→ Task
Please copy exactly every line from the one that contains "[2.4 javascript 初级算法 之 树](../2/2.4.md)" to the end of the data below, with both ends included and no other lines.

┄┄┄┄┄┄┄┄┄┄┄┄┄┄┄┄┄┄┄┄

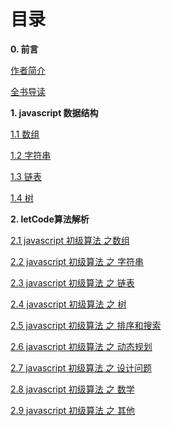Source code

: # 目录

**0. 前言**

[作者简介](0.2.md "作者简介")

[全书导读](0.3.md)

**1. javascript 数据结构**

  [1.1 数组](../1/1.1.md)

  [1.2 字符串 ](../1/1.2.md)

  [1.3 链表 ](../1/1.3.md)

  [1.4 树 ](../1/1.4.md)


**2. letCode算法解析**

[2.1 javascript 初级算法 之数组](../2/2.1.md)

[2.2 javascript 初级算法 之 字符串](../2/2.2.md)

[2.3 javascript 初级算法 之 链表](../2/2.3.md)

[2.4 javascript 初级算法 之 树](../2/2.4.md)

[2.5 javascript 初级算法 之 排序和搜索](../2/2.5.md)

[2.6 javascript 初级算法 之 动态规划](../2/2.6.md)

[2.7 javascript 初级算法 之 设计问题](../2/2.7.md)

[2.8 javascript 初级算法 之 数学](../2/2.8.md)

[2.9 javascript 初级算法 之 其他](../2/2.9.md)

┄┄┄┄┄┄┄┄┄┄┄┄┄┄┄┄┄┄┄┄

→ Final answer
[2.4 javascript 初级算法 之 树](../2/2.4.md)

[2.5 javascript 初级算法 之 排序和搜索](../2/2.5.md)

[2.6 javascript 初级算法 之 动态规划](../2/2.6.md)

[2.7 javascript 初级算法 之 设计问题](../2/2.7.md)

[2.8 javascript 初级算法 之 数学](../2/2.8.md)

[2.9 javascript 初级算法 之 其他](../2/2.9.md)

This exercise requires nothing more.